Aram Han Sifuentes‘s practice intersects sewing, social practice and subversion…
In 2016, she began a powerful project titled ‘Protest Banner Lending Library’, which advocates for the importance of protest banners in public spaces. The workshops gave the chance for people to make their own banners in a supportive communal space whilst the library meant anyone could check out their own banner to use and take the the streets. Passing through many hands, the banners take on new life in each march the fly in as they travel. Sharp, graphic text is sewn on top of fabric and then taken into public spaces to drape, fly, wave, and flutter in the face of oppression. The banner archive holds a record of all the work made to date, hosting a variety of messages from different voices and giving room to reflect on the way in which people have communicated their protest since 2016.
Aram Han Sifuentes – Artist Statement
“As an immigrant and a daughter of a seamstress, I learned to sew at age six. It was not a choice but rather a necessity to help my mother earn a living. In this way, sewing has ever since been an important part of me, my body memory, and my politics. Sewing is my medium to investigate identity politics, immigration and immigrant labor, possession and dispossession, citizenship and belonging, dissent and protest, and race politics in the United States.

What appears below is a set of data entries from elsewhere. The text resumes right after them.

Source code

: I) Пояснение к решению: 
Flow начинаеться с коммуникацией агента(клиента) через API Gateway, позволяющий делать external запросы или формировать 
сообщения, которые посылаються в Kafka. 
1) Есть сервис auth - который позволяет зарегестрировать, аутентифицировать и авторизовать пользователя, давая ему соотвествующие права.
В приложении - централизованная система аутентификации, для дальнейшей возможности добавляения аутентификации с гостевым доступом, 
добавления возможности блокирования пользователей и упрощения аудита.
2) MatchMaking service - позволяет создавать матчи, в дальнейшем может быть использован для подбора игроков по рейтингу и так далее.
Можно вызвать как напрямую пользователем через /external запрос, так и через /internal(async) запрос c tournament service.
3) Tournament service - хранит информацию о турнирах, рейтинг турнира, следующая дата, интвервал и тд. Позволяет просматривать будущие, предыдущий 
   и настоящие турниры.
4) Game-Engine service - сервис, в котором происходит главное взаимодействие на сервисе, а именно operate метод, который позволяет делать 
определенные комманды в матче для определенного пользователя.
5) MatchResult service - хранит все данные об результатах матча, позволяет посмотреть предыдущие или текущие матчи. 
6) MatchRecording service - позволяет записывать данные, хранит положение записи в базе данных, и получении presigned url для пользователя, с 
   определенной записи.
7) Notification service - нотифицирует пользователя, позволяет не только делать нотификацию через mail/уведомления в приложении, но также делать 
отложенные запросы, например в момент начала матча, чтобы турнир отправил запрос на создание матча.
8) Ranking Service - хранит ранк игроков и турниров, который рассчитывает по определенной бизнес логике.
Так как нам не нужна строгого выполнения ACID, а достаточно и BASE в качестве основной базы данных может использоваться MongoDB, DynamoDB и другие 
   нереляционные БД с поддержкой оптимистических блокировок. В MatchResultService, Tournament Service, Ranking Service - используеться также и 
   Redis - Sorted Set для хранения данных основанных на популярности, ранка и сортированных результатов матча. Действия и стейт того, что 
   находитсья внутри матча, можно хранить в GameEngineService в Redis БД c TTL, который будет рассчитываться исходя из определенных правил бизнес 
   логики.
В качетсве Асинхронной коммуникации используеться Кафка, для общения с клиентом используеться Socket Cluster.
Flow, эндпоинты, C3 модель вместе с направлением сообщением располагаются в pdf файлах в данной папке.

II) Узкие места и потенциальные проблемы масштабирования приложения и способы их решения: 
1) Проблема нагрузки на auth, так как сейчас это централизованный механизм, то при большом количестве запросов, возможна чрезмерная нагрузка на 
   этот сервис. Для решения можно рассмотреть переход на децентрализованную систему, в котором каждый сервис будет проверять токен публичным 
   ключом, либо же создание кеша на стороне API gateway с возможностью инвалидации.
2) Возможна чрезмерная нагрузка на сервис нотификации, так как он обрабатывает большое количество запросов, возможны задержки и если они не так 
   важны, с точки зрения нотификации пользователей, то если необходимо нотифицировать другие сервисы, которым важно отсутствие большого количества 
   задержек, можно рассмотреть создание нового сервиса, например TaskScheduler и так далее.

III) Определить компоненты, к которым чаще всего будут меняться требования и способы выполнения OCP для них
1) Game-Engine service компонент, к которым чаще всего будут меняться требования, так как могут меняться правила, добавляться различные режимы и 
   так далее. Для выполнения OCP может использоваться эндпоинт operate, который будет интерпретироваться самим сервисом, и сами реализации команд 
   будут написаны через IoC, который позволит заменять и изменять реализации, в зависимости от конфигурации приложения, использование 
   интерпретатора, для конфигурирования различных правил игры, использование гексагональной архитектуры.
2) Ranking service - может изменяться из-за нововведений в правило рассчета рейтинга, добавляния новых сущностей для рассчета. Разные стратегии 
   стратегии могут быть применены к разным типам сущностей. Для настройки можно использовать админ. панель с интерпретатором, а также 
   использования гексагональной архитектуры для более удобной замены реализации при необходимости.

My art practice situates itself at the intersection of fiber, social practice, performance, and pedagogy. At the core of my practice, I create socially engaged and materially rich projects in an ‘art world’ environment that are available and accessible for those who are disenfranchised, particularly for dispossessed immigrants of color.
I confront social and racial injustices against the disenfranchised and riff off of official institutions and bureaucratic processes to reimagine new, inclusive, and humanized systems of civic engagement and belonging. I do this by creating participatory and active environments where safety, play, and skill-sharing are emphasized. And even though many of my projects are collaborative and communal in nature, they incite and highlight individual’s experiences, politics, and voice. Much of my communal work revolves around sharing skills as a point of connection. We share sewing techniques, to create multiethnic and intergenerational sewing circles, which become a place for empowerment, subversion and protest.”